Work instructions: All entries must be given again in full, exactly as they were supplied.

[Stored items]
-- Opening Marker --
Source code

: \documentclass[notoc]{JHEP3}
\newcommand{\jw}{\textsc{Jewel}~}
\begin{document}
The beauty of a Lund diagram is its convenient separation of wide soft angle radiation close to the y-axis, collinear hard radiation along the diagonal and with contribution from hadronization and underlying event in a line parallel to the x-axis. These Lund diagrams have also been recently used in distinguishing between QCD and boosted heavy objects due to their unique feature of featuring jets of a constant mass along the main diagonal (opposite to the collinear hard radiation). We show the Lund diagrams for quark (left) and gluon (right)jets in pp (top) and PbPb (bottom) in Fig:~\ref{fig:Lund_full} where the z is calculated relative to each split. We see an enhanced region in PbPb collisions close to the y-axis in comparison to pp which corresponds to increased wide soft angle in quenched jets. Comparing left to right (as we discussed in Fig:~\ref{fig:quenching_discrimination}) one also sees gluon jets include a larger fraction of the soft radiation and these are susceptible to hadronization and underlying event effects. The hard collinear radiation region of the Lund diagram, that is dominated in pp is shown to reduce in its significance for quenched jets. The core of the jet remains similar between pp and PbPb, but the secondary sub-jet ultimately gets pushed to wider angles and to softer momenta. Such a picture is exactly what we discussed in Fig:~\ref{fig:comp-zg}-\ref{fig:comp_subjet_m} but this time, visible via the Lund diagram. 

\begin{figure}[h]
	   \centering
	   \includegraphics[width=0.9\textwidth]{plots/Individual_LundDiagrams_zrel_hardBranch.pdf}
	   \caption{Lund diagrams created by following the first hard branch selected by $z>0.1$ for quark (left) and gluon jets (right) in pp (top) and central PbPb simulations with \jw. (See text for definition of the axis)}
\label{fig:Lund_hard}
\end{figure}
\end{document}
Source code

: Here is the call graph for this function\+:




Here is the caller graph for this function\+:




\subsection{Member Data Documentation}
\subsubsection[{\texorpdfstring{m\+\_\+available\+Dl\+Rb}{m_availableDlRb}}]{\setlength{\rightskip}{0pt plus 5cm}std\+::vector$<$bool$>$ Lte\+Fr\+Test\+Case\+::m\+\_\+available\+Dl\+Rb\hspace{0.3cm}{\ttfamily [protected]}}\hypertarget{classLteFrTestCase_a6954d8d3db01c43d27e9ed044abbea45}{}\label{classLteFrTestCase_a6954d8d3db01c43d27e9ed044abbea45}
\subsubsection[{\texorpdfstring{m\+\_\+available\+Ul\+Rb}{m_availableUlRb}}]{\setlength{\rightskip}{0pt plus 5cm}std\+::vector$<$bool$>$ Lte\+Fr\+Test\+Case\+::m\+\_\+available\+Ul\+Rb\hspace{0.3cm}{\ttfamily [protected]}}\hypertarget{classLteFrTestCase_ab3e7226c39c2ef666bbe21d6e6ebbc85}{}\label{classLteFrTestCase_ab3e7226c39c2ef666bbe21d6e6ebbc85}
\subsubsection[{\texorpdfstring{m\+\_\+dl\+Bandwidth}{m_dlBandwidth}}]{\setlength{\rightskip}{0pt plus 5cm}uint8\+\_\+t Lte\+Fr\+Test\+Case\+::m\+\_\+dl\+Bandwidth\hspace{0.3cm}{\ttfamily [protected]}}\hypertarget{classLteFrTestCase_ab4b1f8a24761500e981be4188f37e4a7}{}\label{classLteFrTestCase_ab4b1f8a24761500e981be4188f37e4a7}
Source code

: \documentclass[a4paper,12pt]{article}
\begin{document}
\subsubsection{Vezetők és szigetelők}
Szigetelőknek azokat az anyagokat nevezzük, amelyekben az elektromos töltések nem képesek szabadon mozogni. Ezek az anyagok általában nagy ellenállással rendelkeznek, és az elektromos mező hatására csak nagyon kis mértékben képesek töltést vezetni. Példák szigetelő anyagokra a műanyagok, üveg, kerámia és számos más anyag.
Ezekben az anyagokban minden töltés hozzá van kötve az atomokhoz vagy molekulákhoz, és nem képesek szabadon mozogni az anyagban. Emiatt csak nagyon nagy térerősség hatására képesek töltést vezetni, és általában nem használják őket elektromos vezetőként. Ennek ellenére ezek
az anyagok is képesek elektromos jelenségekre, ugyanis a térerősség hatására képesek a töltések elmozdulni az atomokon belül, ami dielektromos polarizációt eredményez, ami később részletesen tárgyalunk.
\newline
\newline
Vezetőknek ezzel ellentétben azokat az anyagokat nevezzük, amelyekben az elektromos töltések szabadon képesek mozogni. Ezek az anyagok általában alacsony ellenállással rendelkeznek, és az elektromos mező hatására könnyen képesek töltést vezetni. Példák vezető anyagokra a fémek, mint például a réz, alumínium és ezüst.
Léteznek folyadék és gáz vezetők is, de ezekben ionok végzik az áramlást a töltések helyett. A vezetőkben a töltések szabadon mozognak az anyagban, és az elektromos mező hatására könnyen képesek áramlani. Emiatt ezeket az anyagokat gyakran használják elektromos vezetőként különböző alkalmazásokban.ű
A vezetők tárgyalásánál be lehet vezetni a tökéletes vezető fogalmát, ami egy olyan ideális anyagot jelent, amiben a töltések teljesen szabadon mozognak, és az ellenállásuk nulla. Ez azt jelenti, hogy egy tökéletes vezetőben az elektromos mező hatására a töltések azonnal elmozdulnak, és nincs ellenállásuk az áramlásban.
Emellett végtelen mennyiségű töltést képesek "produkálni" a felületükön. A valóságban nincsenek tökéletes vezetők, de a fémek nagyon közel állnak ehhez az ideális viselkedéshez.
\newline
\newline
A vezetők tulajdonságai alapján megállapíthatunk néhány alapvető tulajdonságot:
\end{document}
-- Closing Marker --
Written reply:
Source code

: \documentclass[notoc]{JHEP3}
\newcommand{\jw}{\textsc{Jewel}~}
\begin{document}
The beauty of a Lund diagram is its convenient separation of wide soft angle radiation close to the y-axis, collinear hard radiation along the diagonal and with contribution from hadronization and underlying event in a line parallel to the x-axis. These Lund diagrams have also been recently used in distinguishing between QCD and boosted heavy objects due to their unique feature of featuring jets of a constant mass along the main diagonal (opposite to the collinear hard radiation). We show the Lund diagrams for quark (left) and gluon (right)jets in pp (top) and PbPb (bottom) in Fig:~\ref{fig:Lund_full} where the z is calculated relative to each split. We see an enhanced region in PbPb collisions close to the y-axis in comparison to pp which corresponds to increased wide soft angle in quenched jets. Comparing left to right (as we discussed in Fig:~\ref{fig:quenching_discrimination}) one also sees gluon jets include a larger fraction of the soft radiation and these are susceptible to hadronization and underlying event effects. The hard collinear radiation region of the Lund diagram, that is dominated in pp is shown to reduce in its significance for quenched jets. The core of the jet remains similar between pp and PbPb, but the secondary sub-jet ultimately gets pushed to wider angles and to softer momenta. Such a picture is exactly what we discussed in Fig:~\ref{fig:comp-zg}-\ref{fig:comp_subjet_m} but this time, visible via the Lund diagram. 

\begin{figure}[h]
	   \centering
	   \includegraphics[width=0.9\textwidth]{plots/Individual_LundDiagrams_zrel_hardBranch.pdf}
	   \caption{Lund diagrams created by following the first hard branch selected by $z>0.1$ for quark (left) and gluon jets (right) in pp (top) and central PbPb simulations with \jw. (See text for definition of the axis)}
\label{fig:Lund_hard}
\end{figure}
\end{document}
Source code

: Here is the call graph for this function\+:




Here is the caller graph for this function\+:




\subsection{Member Data Documentation}
\subsubsection[{\texorpdfstring{m\+\_\+available\+Dl\+Rb}{m_availableDlRb}}]{\setlength{\rightskip}{0pt plus 5cm}std\+::vector$<$bool$>$ Lte\+Fr\+Test\+Case\+::m\+\_\+available\+Dl\+Rb\hspace{0.3cm}{\ttfamily [protected]}}\hypertarget{classLteFrTestCase_a6954d8d3db01c43d27e9ed044abbea45}{}\label{classLteFrTestCase_a6954d8d3db01c43d27e9ed044abbea45}
\subsubsection[{\texorpdfstring{m\+\_\+available\+Ul\+Rb}{m_availableUlRb}}]{\setlength{\rightskip}{0pt plus 5cm}std\+::vector$<$bool$>$ Lte\+Fr\+Test\+Case\+::m\+\_\+available\+Ul\+Rb\hspace{0.3cm}{\ttfamily [protected]}}\hypertarget{classLteFrTestCase_ab3e7226c39c2ef666bbe21d6e6ebbc85}{}\label{classLteFrTestCase_ab3e7226c39c2ef666bbe21d6e6ebbc85}
\subsubsection[{\texorpdfstring{m\+\_\+dl\+Bandwidth}{m_dlBandwidth}}]{\setlength{\rightskip}{0pt plus 5cm}uint8\+\_\+t Lte\+Fr\+Test\+Case\+::m\+\_\+dl\+Bandwidth\hspace{0.3cm}{\ttfamily [protected]}}\hypertarget{classLteFrTestCase_ab4b1f8a24761500e981be4188f37e4a7}{}\label{classLteFrTestCase_ab4b1f8a24761500e981be4188f37e4a7}
Source code

: \documentclass[a4paper,12pt]{article}
\begin{document}
\subsubsection{Vezetők és szigetelők}
Szigetelőknek azokat az anyagokat nevezzük, amelyekben az elektromos töltések nem képesek szabadon mozogni. Ezek az anyagok általában nagy ellenállással rendelkeznek, és az elektromos mező hatására csak nagyon kis mértékben képesek töltést vezetni. Példák szigetelő anyagokra a műanyagok, üveg, kerámia és számos más anyag.
Ezekben az anyagokban minden töltés hozzá van kötve az atomokhoz vagy molekulákhoz, és nem képesek szabadon mozogni az anyagban. Emiatt csak nagyon nagy térerősség hatására képesek töltést vezetni, és általában nem használják őket elektromos vezetőként. Ennek ellenére ezek
az anyagok is képesek elektromos jelenségekre, ugyanis a térerősség hatására képesek a töltések elmozdulni az atomokon belül, ami dielektromos polarizációt eredményez, ami később részletesen tárgyalunk.
\newline
\newline
Vezetőknek ezzel ellentétben azokat az anyagokat nevezzük, amelyekben az elektromos töltések szabadon képesek mozogni. Ezek az anyagok általában alacsony ellenállással rendelkeznek, és az elektromos mező hatására könnyen képesek töltést vezetni. Példák vezető anyagokra a fémek, mint például a réz, alumínium és ezüst.
Léteznek folyadék és gáz vezetők is, de ezekben ionok végzik az áramlást a töltések helyett. A vezetőkben a töltések szabadon mozognak az anyagban, és az elektromos mező hatására könnyen képesek áramlani. Emiatt ezeket az anyagokat gyakran használják elektromos vezetőként különböző alkalmazásokban.ű
A vezetők tárgyalásánál be lehet vezetni a tökéletes vezető fogalmát, ami egy olyan ideális anyagot jelent, amiben a töltések teljesen szabadon mozognak, és az ellenállásuk nulla. Ez azt jelenti, hogy egy tökéletes vezetőben az elektromos mező hatására a töltések azonnal elmozdulnak, és nincs ellenállásuk az áramlásban.
Emellett végtelen mennyiségű töltést képesek "produkálni" a felületükön. A valóságban nincsenek tökéletes vezetők, de a fémek nagyon közel állnak ehhez az ideális viselkedéshez.
\newline
\newline
A vezetők tulajdonságai alapján megállapíthatunk néhány alapvető tulajdonságot:
\end{document}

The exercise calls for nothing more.